Wondering how to pack your carry on bag for the most comfortable and convenient flight possible? I’ve got ya covered! Read on for a list of recommended items to pack in your carry on to ensure that your travels go off without a hitch, whether you’re traveling by plane, train or car.
Having gone on hundreds of flights – most of them long-haul – over the past decade, I feel confident saying that packing a carry on is one of my top skills. (Too bad I can’t put it on a resume!) These are the items I never leave home without:
The Ultimate Carry On Checklist
Neck pillow – A neck pillow is an absolute must if you’re going to be on a flight longer than five hours, or if you’re the type that likes to nap while traveling. Unfortunately, I’m that person who has trouble falling asleep if I’m not in my bed, but I have found that the right pillow can make me significantly more comfortable.
I’ve tried them all – from the stuffed kind that sit on your shoulders and around your neck to inflatable versions, but the one that I find works best for me is the trtl travel pillow.
The trtl travel pillow is absolutely genius in its design as it works as a neck brace of sorts to keep your neck stabilized. In other words, your head won’t fling around from side to side should you doze off. It’s also incredibly soft and machine washable. My life has changed since I purchased this traveler favorite; long gone are the days of restless flights and merciless jet lag!

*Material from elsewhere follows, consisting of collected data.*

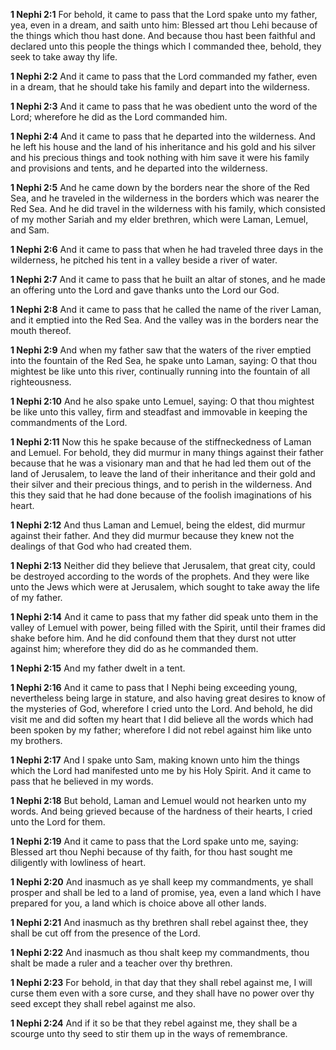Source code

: **1 Nephi 2:1** For behold, it came to pass that the Lord spake unto my father, yea, even in a dream, and saith unto him: Blessed art thou Lehi because of the things which thou hast done. And because thou hast been faithful and declared unto this people the things which I commanded thee, behold, they seek to take away thy life.

**1 Nephi 2:2** And it came to pass that the Lord commanded my father, even in a dream, that he should take his family and depart into the wilderness.

**1 Nephi 2:3** And it came to pass that he was obedient unto the word of the Lord; wherefore he did as the Lord commanded him.

**1 Nephi 2:4** And it came to pass that he departed into the wilderness. And he left his house and the land of his inheritance and his gold and his silver and his precious things and took nothing with him save it were his family and provisions and tents, and he departed into the wilderness.

**1 Nephi 2:5** And he came down by the borders near the shore of the Red Sea, and he traveled in the wilderness in the borders which was nearer the Red Sea. And he did travel in the wilderness with his family, which consisted of my mother Sariah and my elder brethren, which were Laman, Lemuel, and Sam.

**1 Nephi 2:6** And it came to pass that when he had traveled three days in the wilderness, he pitched his tent in a valley beside a river of water.

**1 Nephi 2:7** And it came to pass that he built an altar of stones, and he made an offering unto the Lord and gave thanks unto the Lord our God.

**1 Nephi 2:8** And it came to pass that he called the name of the river Laman, and it emptied into the Red Sea. And the valley was in the borders near the mouth thereof.

**1 Nephi 2:9** And when my father saw that the waters of the river emptied into the fountain of the Red Sea, he spake unto Laman, saying: O that thou mightest be like unto this river, continually running into the fountain of all righteousness.

**1 Nephi 2:10** And he also spake unto Lemuel, saying: O that thou mightest be like unto this valley, firm and steadfast and immovable in keeping the commandments of the Lord.

**1 Nephi 2:11** Now this he spake because of the stiffneckedness of Laman and Lemuel. For behold, they did murmur in many things against their father because that he was a visionary man and that he had led them out of the land of Jerusalem, to leave the land of their inheritance and their gold and their silver and their precious things, and to perish in the wilderness. And this they said that he had done because of the foolish imaginations of his heart.

**1 Nephi 2:12** And thus Laman and Lemuel, being the eldest, did murmur against their father. And they did murmur because they knew not the dealings of that God who had created them.

**1 Nephi 2:13** Neither did they believe that Jerusalem, that great city, could be destroyed according to the words of the prophets. And they were like unto the Jews which were at Jerusalem, which sought to take away the life of my father.

**1 Nephi 2:14** And it came to pass that my father did speak unto them in the valley of Lemuel with power, being filled with the Spirit, until their frames did shake before him. And he did confound them that they durst not utter against him; wherefore they did do as he commanded them.

**1 Nephi 2:15** And my father dwelt in a tent.

**1 Nephi 2:16** And it came to pass that I Nephi being exceeding young, nevertheless being large in stature, and also having great desires to know of the mysteries of God, wherefore I cried unto the Lord. And behold, he did visit me and did soften my heart that I did believe all the words which had been spoken by my father; wherefore I did not rebel against him like unto my brothers.

**1 Nephi 2:17** And I spake unto Sam, making known unto him the things which the Lord had manifested unto me by his Holy Spirit. And it came to pass that he believed in my words.

**1 Nephi 2:18** But behold, Laman and Lemuel would not hearken unto my words. And being grieved because of the hardness of their hearts, I cried unto the Lord for them.

**1 Nephi 2:19** And it came to pass that the Lord spake unto me, saying: Blessed art thou Nephi because of thy faith, for thou hast sought me diligently with lowliness of heart.

**1 Nephi 2:20** And inasmuch as ye shall keep my commandments, ye shall prosper and shall be led to a land of promise, yea, even a land which I have prepared for you, a land which is choice above all other lands.

**1 Nephi 2:21** And inasmuch as thy brethren shall rebel against thee, they shall be cut off from the presence of the Lord.

**1 Nephi 2:22** And inasmuch as thou shalt keep my commandments, thou shalt be made a ruler and a teacher over thy brethren.

**1 Nephi 2:23** For behold, in that day that they shall rebel against me, I will curse them even with a sore curse, and they shall have no power over thy seed except they shall rebel against me also.

**1 Nephi 2:24** And if it so be that they rebel against me, they shall be a scourge unto thy seed to stir them up in the ways of remembrance.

Airborne – Of course a good face mask and travel-sized antibacterial gel are must-haves during these COVID times. But even prior to the pandemic, I always made sure to pack a bottle of Airborne. Packed with vitamins C, A and E, as well as zinc, selenium and echiacea, Airborne is a really effective supplement for preventing colds.
I personally tend to get a little stressed around my travel date, so these effervescent tablets really come in handy and I’m certain have helped keep me well when surrounded sniffly, sneezing passengers.
Colgate Wisp Disposable Mini Toothbrushes – It unnerves me to brush my teeth in the airplane bathroom (eww the germs!) which is why I don’t leave home without my Colgate Wisp disposable mini toothbrushes. These little guys are a single use solution for keeping your teeth clean.
The tiny bristles polish off your pearly whites while a mouthwash pearl at the center of the toothbrush head keeps your breath fresh. You’ve also got a pick for removing stubborn food. And the best part is you don’t need water.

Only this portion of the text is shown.